Boesman and Lena was not unanimously admired although its many
supporters thought it a work of shining genius, and it has remained a
significant part of the modern repertory. There were few who found anything but
ecstatic praise for its production, led by two of America’s leading
African-American actors.
The plot concerns a husband and wife of mixed blood—“colored” in
South African terminology: the warm, humane Lena (Ruby Dee) and her brutal,
hostile husband, Boesman (James Earl Jones). This pair is doomed to wander
endlessly in the wasteland, their homes on their backs, unable to find a place
in either black or white society. During their journeying they meet a poor,
suffering, black man (Zakes Mokae), to whom Lena shows human kindness, while
Boesman ignores the man’s plight. The man dies and Boesman and Lena must once
more pull up their roots and move on, for fear the police will come and connect
them with the man’s death.
Those who saw brilliance in this anguished work included
Kauffmann, who dubbed it a “beautiful, shocking, unforgettable play, adding
that it was “drama not by the encounter of obstacles but by the stripping naked
of lives.” Clive Barnes said it was an “amazing” work in which Fugard is “shouting
from the roof” with his talent, while John Simon said, “the play gives us a
glimpse of hell on earth in the most nearly objective terms in which such
harrowing injustice can be invoked.
However, even among backers of the play, a few found it to be
somewhat verbose, lethargic, humorless, and undramatic (it played out over two
intermissionless hours).
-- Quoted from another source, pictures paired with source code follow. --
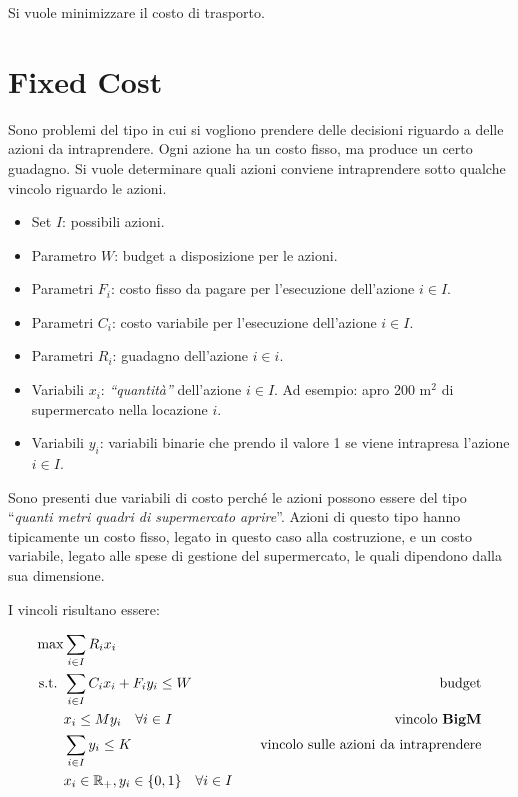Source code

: Si vuole minimizzare il costo di trasporto.

\section{Fixed Cost}

Sono problemi del tipo in cui si vogliono prendere delle decisioni riguardo a delle azioni da intraprendere.
Ogni azione ha un costo fisso, ma produce un certo guadagno.
Si vuole determinare quali azioni conviene intraprendere sotto qualche vincolo riguardo le azioni.

\begin{itemize}
	\item Set $I$: possibili azioni.
	\item Parametro $W$: budget a disposizione per le azioni.
	\item Parametri $F_i$: costo fisso da pagare per l'esecuzione dell'azione $i \in I$.
	\item Parametri $C_i$: costo variabile per l'esecuzione dell'azione $i \in I$.
	\item Parametri $R_i$: guadagno dell'azione $i \in i$.
	\item Variabili $x_i$: \textit{``quantità''} dell'azione $i \in I$. Ad esempio: apro 200 $\text{m}^2$ di supermercato nella locazione $i$.
	\item Variabili $y_i$: variabili binarie che prendo il valore 1 se viene intrapresa l'azione $i \in I$.
\end{itemize}

Sono presenti due variabili di costo perché le azioni possono essere del tipo ``\textit{quanti metri quadri di supermercato aprire}''. Azioni di questo tipo hanno tipicamente un costo fisso, legato in questo caso alla costruzione, e un costo variabile, legato alle spese di gestione del supermercato, le quali dipendono dalla sua dimensione.

I vincoli risultano essere:

\begin{align*}
	\max &\sum\limits_{i \in I} R_i x_i \\
	\text{s.t. } &\sum\limits_{i \in I} C_i x_i + F_i y_i \leq W &\quad\text{budget} \\
	&x_i \leq M y_i  \quad \forall i \in I &\quad\text{vincolo \textbf{BigM}}  \\
	&\sum\limits_{i \in I} y_i \leq K &\quad\text{vincolo sulle azioni da intraprendere} \\
	&x_i \in \mathbb{R}_+, y_i \in \{0,1\} \quad \forall i \in I&
\end{align*}

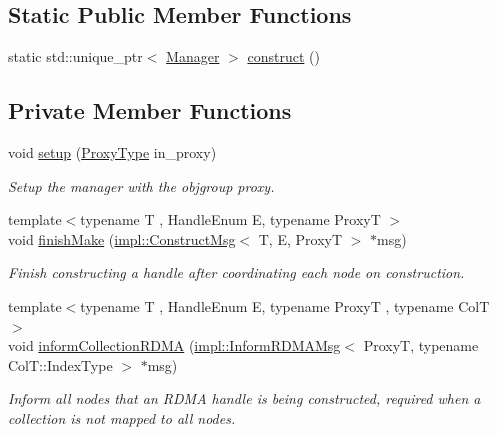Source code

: \subsection*{Static Public Member Functions}
\begin{DoxyCompactItemize}
\item 
static std\+::unique\+\_\+ptr$<$ \hyperlink{structvt_1_1rdma_1_1_manager}{Manager} $>$ \hyperlink{structvt_1_1rdma_1_1_manager_ab79a91b3feabfc37e6f0b5000e9d3949}{construct} ()
\end{DoxyCompactItemize}
\subsection*{Private Member Functions}
\begin{DoxyCompactItemize}
\item 
void \hyperlink{structvt_1_1rdma_1_1_manager_a15ba4b8e5b58df7f050fc1cdaf5f2bcd}{setup} (\hyperlink{structvt_1_1rdma_1_1_manager_a75d5cdc6428ea19f5ec665b04dcd7166}{Proxy\+Type} in\+\_\+proxy)
\begin{DoxyCompactList}\small\item\em Setup the manager with the objgroup proxy. \end{DoxyCompactList}\item 
{\footnotesize template$<$typename T , Handle\+Enum E, typename ProxyT $>$ }\\void \hyperlink{structvt_1_1rdma_1_1_manager_a462f2059efb91643275a921c84f72f67}{finish\+Make} (\hyperlink{structvt_1_1rdma_1_1impl_1_1_construct_msg}{impl\+::\+Construct\+Msg}$<$ T, E, ProxyT $>$ $\ast$msg)
\begin{DoxyCompactList}\small\item\em Finish constructing a handle after coordinating each node on construction. \end{DoxyCompactList}\item 
{\footnotesize template$<$typename T , Handle\+Enum E, typename ProxyT , typename ColT $>$ }\\void \hyperlink{structvt_1_1rdma_1_1_manager_a5dfbaf5c43691eaf3dcce5b14c4d8951}{inform\+Collection\+R\+D\+MA} (\hyperlink{structvt_1_1rdma_1_1impl_1_1_inform_r_d_m_a_msg}{impl\+::\+Inform\+R\+D\+M\+A\+Msg}$<$ ProxyT, typename Col\+T\+::\+Index\+Type $>$ $\ast$msg)
\begin{DoxyCompactList}\small\item\em Inform all nodes that an R\+D\+MA handle is being constructed, required when a collection is not mapped to all nodes. \end{DoxyCompactList}\end{DoxyCompactItemize}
Henry Hewes wrote that it was a “slow-moving dramatic
incident that challenges an audience’s staying power and its interpretive
ability.” To Walter Kerr, it proved “an evening of excruciating boredom.”
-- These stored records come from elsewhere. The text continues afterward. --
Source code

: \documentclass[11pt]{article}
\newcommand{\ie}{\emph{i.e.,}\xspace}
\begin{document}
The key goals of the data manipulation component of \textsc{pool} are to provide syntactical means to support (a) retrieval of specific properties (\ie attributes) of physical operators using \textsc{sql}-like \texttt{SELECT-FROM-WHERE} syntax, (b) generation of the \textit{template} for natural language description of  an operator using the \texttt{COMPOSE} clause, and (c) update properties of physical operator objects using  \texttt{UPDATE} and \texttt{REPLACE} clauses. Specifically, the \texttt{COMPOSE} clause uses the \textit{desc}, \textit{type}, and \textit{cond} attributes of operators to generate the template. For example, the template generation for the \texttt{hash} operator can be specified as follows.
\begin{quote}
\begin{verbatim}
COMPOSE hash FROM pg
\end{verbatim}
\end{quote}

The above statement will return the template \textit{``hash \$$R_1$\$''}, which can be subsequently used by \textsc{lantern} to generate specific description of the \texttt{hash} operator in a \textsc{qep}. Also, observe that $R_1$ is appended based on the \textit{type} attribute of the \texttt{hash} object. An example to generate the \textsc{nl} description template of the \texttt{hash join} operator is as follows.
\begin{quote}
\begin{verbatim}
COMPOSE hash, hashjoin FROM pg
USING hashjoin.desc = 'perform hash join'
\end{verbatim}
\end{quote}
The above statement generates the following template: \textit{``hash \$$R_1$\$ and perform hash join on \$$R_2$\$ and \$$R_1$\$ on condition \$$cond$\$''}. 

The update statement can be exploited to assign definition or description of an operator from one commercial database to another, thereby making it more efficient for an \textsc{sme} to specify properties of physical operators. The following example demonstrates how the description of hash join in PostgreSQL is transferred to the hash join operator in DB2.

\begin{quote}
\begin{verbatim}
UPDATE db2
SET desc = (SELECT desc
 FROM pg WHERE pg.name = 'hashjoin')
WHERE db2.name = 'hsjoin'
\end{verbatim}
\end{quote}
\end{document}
Ruby Dee gave the best performance of a lifetime as the
sympathetic Lena. Kauffmann rhapsodized: “Her body can do anything she asks of
it, and she asks a great deal, but it is her voice that she has now developed to
heroic range, from simper to demonic fury. . . . It is the best performance I
have seen the American theatre since Judith Anderson’s Medea. Barnes fond James
Earl Jones “almost as remarkable. . . . His coarseness, bestiality, his abject
lack of courage, are all somehow transfigured into a kind of reality that
encompasses not only the brutalized facts of the character, but also . . .
demonstrates the forces that produced him.” Zakes Mokae, a South African actor
long associated with Fugard’s work, was also lauded for his work.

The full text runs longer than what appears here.